Bild: „Alles ist ungewohnt laut.“ sagt Beatrix Hertel - die Autos, die Mens…
Das Gerät, das Beatrix Hertels Welt verändert, ist klein. Die 26-Jährige
sitzt in der HNO-Station der Berliner Universitätsklinik, vor ihr der
Sprachprozessor, den sie sich wie ein Hörgerät hinter das Ohr klemmen soll.
Hertel presst die Lippen aufeinander. Neonröhren an der Decke sirren. Der
Audiologe Stefan Gräbel schaut sie an. „Du darfst heute keine Wunder
erwarten“, sagt er. „Alles klar“, antwortet sie.

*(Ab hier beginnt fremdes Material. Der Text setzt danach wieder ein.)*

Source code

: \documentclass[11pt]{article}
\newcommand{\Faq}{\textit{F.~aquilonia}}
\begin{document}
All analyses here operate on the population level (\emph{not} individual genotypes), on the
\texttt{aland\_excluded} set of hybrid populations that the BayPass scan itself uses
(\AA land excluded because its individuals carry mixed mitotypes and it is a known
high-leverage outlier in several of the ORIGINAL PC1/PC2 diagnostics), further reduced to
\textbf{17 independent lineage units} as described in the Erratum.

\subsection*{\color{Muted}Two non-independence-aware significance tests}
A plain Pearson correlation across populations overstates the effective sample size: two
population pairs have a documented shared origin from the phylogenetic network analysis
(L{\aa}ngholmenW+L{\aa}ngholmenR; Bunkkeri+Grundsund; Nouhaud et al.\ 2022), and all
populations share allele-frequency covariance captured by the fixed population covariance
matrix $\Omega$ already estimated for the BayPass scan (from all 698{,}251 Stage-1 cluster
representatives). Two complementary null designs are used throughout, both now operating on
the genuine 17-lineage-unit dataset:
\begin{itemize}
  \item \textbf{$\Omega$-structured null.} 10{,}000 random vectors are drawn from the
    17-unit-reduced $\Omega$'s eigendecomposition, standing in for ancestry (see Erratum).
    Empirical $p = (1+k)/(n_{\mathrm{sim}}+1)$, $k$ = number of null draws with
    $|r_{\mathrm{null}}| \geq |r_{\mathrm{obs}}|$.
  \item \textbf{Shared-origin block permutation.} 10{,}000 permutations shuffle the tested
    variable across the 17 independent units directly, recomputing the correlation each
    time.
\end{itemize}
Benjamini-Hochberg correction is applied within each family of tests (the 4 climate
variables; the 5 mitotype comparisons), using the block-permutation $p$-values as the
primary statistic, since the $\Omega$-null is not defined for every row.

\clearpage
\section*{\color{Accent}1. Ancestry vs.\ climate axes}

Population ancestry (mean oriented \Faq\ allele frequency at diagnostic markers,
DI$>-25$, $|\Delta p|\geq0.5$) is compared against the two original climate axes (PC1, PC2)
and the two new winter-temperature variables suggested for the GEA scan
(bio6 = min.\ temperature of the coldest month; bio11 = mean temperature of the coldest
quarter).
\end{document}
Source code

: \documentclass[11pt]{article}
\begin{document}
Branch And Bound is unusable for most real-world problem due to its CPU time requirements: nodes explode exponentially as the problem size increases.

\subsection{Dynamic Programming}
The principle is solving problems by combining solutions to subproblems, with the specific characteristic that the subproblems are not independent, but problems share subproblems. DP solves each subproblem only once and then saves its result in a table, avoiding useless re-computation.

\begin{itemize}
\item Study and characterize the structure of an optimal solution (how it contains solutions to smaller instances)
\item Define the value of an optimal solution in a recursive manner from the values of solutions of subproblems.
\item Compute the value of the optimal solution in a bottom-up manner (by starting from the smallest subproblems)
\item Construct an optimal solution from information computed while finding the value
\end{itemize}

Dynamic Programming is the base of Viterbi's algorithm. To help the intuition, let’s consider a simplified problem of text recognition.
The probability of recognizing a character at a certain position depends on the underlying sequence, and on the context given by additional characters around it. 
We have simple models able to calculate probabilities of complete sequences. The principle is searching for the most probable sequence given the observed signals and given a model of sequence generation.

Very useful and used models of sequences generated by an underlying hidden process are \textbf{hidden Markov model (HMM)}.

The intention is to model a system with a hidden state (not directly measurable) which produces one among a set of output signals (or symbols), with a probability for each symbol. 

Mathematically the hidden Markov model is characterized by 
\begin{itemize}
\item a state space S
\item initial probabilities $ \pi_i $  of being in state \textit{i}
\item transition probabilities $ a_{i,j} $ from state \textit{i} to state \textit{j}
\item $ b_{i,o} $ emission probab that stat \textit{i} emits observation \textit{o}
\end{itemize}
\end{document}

Vier Wochen zuvor war der 26-Jährigen ein sogenanntes Cochlea-Implantat,
eine Innenohrprothese, eine Mensch/Maschine-Schnittstelle, eingesetzt
worden. Damit wird Beatrix Hertel gleich zum ersten Mal wieder hören. Das
hofft sie zumindest.
„Vor zehn Jahren konnte ich noch Vogelgezwitscher erahnen“, sagt sie. Heute
lege sich der Stadtlärm wie ein Brei aus dumpfen Geräuschen über sie, den
sie trotz der Hörgeräte nicht mehr entziffern kann. Ihr Gehör wird
schlechter. Beim Musikhören nimmt sie nur den Bass wahr. Deshalb tanzt sie
am liebsten auf Elektropartys, wenn der Rhythmus im Körper dröhnt und ihre
braunen Haare im Takt wippen.
In der Patientenakte steht: Beatrix hat eine Hörschwelle von 100 Dezibel im
Frequenzbereich 500 Hertz bis 8 Kilohertz – erst ab etwa der Lautstärke
eines vorbeirasenden Feuerwehrwagens mit Martinshorn hört sie überhaupt
etwas.
Ob Beatrix Hertel schwerhörig zur Welt kam, ist unklar. Ihre Mutter merkte
jedoch schnell, dass ihre Tochter nicht reagierte, wenn der Staubsauger
brummte, Töpfe klapperten, Türen zugeschlagen wurden.
## Gebrochene Worte
Ein Jahr lang hatte Hertel überlegt, ob sie sich operieren lassen soll.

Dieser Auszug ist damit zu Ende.